▶ **ABOUT THIS EXERCISE**: Your task is to extract the lines from the one holding "As can be seen" through the end of the material. Set them down exactly and add nothing.

DATA UNDER STUDY: Begin

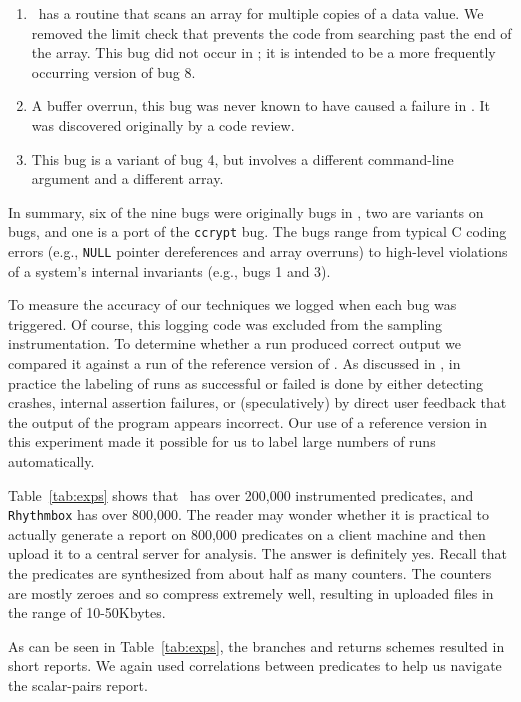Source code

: \begin{enumerate}
\item \moss\ has a routine that scans an array for multiple copies of a data value.
We removed the limit check that prevents the code from searching past the end of the array.  
This bug did not occur in \moss; it is intended to be a more frequently occurring version of bug 8.

\item  A buffer overrun, this bug was never known to have caused a failure in \moss. It
was discovered originally by a code review.

\item This bug is a variant of bug 4, but involves a different command-line argument and
a different array.
\end{enumerate}

In summary, six of the nine bugs were originally bugs in \moss, two are variants on \moss bugs, and one
is a port of the {\tt ccrypt} bug.  The bugs
range from typical C coding errors (e.g., \texttt{NULL} pointer dereferences
and array overruns) to high-level violations of a system's internal
invariants (e.g., bugs 1 and 3).

To measure the accuracy of our techniques we logged 
when each bug was triggered.  Of course, this logging 
code was excluded from the sampling instrumentation.
To determine whether a run produced correct output we compared it against a run
of the reference version of \moss.  As discussed in ,
in practice the labeling of runs as successful or failed is done by either detecting
crashes, internal assertion failures, or (speculatively) by direct user feedback that the output
of the program appears incorrect.  Our use of a reference version in this experiment made
it possible for us to label large numbers of runs automatically.

Table~\ref{tab:exps} shows that \moss\ has over 200,000 instrumented predicates,
and {\tt Rhythmbox} has over 800,000.
The reader may wonder whether it is practical to actually generate a report on
800,000 predicates on a client machine and then upload it to a central
server for analysis.  The answer is definitely yes.  Recall
that the predicates are synthesized from about half as many counters.
The counters are mostly zeroes and so compress extremely well,
resulting in uploaded files in the range of 10-50Kbytes.

As can be seen in Table~\ref{tab:exps}, the branches and returns schemes
resulted in short reports.  We again used correlations between predicates to help us navigate
the scalar-pairs report.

DATA UNDER STUDY: End

▶ **RESPONSE TO THIS TASK**:
As can be seen in Table~\ref{tab:exps}, the branches and returns schemes
resulted in short reports.  We again used correlations between predicates to help us navigate
the scalar-pairs report.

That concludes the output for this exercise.